Financial instruments used by investors are hedge funds that are not registered with the Securities and Exchange Board of India to invest in Indian securities. Indian-based brokerages buy India-based securities and then issue participatory notes to foreign investors. Any dividends or capital gains collected from the underlying securities go back to the investors.
For a person to invest even in one share, several KYC (know your customer) forms have to be filled up, and PAN numbers and proof of address, etc., provided. For the PN investor the system is totally silent on even elementary information. The FIIs issue PNs to funds/companies whose identity is not known to the Indian authorities. Hence, the PN system is blatantly discriminatory and seems to favour ghost investors.
Terror financiers who could find this route attractive and simple.
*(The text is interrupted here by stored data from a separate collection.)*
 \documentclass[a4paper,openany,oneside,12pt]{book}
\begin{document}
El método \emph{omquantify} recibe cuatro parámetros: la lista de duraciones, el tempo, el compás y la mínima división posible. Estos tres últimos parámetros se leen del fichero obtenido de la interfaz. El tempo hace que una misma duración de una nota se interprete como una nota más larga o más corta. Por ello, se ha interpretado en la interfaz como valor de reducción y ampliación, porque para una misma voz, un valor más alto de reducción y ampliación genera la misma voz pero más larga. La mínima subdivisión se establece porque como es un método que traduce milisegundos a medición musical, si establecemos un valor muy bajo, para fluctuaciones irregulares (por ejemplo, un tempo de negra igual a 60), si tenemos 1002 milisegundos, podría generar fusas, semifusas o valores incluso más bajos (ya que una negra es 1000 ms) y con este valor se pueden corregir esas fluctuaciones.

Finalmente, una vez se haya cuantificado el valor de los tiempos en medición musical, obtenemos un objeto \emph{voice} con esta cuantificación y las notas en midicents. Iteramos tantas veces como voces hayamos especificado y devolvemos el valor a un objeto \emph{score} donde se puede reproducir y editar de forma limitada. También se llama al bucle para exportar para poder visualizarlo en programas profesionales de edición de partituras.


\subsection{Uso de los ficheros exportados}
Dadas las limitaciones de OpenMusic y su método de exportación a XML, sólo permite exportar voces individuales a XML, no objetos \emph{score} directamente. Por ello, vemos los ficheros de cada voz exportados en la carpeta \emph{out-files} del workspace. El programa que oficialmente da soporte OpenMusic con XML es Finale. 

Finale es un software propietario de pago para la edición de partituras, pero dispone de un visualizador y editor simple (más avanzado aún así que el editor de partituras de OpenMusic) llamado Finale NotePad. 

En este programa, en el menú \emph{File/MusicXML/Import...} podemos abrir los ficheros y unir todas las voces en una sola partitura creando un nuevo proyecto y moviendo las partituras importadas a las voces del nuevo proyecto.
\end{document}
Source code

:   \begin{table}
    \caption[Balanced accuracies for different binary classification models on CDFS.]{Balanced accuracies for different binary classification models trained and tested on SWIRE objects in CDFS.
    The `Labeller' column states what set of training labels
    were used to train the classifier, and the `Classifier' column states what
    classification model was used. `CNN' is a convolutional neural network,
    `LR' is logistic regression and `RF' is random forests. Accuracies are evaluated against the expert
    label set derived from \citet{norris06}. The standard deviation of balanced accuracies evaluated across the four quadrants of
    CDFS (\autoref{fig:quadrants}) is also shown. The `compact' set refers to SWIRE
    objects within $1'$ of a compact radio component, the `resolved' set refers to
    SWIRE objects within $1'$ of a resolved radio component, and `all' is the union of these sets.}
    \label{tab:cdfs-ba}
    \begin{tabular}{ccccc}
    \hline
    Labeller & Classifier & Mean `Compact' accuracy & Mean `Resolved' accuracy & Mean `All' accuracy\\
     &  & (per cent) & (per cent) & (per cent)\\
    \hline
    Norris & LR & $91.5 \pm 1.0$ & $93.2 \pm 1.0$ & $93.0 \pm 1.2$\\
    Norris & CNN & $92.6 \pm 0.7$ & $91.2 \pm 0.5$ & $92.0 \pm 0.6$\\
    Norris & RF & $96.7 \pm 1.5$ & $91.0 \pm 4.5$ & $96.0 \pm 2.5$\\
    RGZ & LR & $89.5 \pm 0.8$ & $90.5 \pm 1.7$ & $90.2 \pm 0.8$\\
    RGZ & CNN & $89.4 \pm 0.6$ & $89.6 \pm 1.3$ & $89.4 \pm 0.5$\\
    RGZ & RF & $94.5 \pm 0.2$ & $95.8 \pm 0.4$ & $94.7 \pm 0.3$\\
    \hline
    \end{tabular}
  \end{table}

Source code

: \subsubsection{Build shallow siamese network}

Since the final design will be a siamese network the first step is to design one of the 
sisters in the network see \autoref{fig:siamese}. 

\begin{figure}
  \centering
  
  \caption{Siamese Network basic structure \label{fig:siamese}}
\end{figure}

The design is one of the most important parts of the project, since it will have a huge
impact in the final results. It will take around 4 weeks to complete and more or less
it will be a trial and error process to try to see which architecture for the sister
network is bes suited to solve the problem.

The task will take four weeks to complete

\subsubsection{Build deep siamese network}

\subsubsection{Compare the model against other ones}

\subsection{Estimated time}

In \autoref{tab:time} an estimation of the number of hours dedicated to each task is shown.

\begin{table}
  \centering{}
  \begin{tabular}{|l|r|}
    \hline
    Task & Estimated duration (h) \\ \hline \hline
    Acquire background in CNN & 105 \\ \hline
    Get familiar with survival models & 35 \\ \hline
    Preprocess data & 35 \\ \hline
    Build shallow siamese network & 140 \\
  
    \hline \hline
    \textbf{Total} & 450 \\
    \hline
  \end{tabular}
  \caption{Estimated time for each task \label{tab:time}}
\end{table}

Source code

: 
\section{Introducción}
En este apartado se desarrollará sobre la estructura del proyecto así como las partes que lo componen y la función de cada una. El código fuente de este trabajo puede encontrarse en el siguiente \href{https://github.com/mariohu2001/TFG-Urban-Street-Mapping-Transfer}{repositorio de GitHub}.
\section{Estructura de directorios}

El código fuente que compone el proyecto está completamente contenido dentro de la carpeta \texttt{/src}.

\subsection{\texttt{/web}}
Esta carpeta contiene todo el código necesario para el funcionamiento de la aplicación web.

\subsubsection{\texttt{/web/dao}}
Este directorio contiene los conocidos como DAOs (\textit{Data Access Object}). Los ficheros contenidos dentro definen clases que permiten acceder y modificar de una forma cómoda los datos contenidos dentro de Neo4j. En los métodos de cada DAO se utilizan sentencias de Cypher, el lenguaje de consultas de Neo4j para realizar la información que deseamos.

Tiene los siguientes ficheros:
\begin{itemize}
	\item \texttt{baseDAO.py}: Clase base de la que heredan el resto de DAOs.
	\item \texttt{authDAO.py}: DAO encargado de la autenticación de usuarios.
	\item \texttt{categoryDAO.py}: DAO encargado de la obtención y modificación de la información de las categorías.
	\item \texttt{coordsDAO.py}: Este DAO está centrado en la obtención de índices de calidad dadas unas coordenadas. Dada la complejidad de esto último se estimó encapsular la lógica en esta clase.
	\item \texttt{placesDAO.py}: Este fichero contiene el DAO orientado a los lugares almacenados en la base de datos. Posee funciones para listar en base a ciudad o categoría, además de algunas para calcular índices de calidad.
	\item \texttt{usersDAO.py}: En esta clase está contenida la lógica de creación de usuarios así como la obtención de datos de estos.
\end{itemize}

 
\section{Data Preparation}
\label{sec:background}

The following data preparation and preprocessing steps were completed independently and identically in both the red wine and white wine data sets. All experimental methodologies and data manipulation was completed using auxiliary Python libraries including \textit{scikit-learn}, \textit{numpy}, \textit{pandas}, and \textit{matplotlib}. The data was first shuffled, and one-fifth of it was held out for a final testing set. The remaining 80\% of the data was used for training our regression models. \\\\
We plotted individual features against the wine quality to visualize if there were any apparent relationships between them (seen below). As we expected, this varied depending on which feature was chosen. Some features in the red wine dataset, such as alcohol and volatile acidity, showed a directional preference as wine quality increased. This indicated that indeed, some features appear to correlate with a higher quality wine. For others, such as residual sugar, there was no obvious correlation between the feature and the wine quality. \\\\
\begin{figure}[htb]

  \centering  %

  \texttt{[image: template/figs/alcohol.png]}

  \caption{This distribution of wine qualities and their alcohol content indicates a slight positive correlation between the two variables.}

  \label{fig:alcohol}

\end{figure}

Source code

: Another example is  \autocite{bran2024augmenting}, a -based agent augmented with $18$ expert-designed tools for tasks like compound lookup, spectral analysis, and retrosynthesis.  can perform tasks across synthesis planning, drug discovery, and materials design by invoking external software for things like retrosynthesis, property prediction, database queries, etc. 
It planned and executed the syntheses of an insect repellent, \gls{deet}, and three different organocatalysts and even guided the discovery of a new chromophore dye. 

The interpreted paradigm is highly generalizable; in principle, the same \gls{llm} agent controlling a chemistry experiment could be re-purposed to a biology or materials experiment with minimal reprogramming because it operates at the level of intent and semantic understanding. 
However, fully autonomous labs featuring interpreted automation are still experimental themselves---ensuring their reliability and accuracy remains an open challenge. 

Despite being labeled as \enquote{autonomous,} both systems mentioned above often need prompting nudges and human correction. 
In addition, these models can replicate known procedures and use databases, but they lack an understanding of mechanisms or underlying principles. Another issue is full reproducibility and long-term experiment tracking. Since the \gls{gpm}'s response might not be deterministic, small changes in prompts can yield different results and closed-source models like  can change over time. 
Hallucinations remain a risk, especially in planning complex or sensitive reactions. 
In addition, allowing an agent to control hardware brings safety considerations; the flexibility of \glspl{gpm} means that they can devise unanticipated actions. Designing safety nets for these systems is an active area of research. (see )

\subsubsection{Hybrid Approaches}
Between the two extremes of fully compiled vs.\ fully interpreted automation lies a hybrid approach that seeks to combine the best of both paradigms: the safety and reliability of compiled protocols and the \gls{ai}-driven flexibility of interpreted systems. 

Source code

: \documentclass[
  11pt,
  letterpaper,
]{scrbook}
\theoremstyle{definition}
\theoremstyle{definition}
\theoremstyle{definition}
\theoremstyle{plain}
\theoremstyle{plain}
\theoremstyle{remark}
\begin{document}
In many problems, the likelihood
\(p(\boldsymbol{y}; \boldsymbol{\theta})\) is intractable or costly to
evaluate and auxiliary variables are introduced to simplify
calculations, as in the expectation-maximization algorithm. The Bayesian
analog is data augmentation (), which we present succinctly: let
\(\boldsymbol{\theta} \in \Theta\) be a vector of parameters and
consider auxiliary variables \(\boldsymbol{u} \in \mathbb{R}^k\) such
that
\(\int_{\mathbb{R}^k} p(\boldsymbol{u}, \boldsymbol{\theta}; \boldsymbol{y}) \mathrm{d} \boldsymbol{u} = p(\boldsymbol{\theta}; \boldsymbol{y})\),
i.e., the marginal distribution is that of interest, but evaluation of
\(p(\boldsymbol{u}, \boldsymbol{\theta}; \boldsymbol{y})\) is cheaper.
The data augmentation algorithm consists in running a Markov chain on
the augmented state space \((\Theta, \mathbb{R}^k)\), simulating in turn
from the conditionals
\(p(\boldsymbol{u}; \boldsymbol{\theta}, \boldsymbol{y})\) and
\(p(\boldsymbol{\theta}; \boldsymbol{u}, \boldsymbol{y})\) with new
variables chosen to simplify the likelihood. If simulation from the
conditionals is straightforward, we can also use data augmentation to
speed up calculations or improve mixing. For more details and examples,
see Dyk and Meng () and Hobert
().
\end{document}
Unknown foreign entities spells danger for domestic companies since the unknown entity may be targeting the local company without its knowledge. With reasonable control they can pressure the current owners to settle with them or even try taking over.
Lahiri Committee’s report
The Lahiri Committee on `Encouraging FII flows and checking the vulnerability of capital markets to speculative flows’ had debated the issue of PNs in detail. While taking note of the possibility of misuse of the instrument, the panel had favoured the continuation PNs with the rider that “SEBI should have full powers to obtain information regarding the final holder/beneficiaries or of any holder at any point of time in case of any investigation or surveillance action.”